====== EXCERPTED RECORDS
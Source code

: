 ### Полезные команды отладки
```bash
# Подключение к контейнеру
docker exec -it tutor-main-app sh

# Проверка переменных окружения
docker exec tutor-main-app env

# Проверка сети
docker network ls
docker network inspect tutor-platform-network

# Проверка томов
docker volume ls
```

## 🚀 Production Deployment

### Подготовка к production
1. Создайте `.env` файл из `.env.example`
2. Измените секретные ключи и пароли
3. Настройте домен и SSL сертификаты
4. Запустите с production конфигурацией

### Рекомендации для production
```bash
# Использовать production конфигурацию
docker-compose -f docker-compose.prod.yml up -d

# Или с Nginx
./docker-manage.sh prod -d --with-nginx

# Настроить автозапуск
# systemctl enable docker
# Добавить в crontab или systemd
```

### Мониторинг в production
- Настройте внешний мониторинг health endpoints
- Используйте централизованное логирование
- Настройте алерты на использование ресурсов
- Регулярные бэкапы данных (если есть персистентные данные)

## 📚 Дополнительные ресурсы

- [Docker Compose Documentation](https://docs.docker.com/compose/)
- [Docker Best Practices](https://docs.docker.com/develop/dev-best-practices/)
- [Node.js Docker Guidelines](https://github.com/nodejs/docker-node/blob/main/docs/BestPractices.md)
============
From the entries above, give again exactly the lines running from the line with "### Мониторинг в production" to the line with "- [Docker Best"; include both of those lines.

### Мониторинг в production
- Настройте внешний мониторинг health endpoints
- Используйте централизованное логирование
- Настройте алерты на использование ресурсов
- Регулярные бэкапы данных (если есть персистентные данные)

## 📚 Дополнительные ресурсы

- [Docker Compose Documentation](https://docs.docker.com/compose/)
- [Docker Best Practices](https://docs.docker.com/develop/dev-best-practices/)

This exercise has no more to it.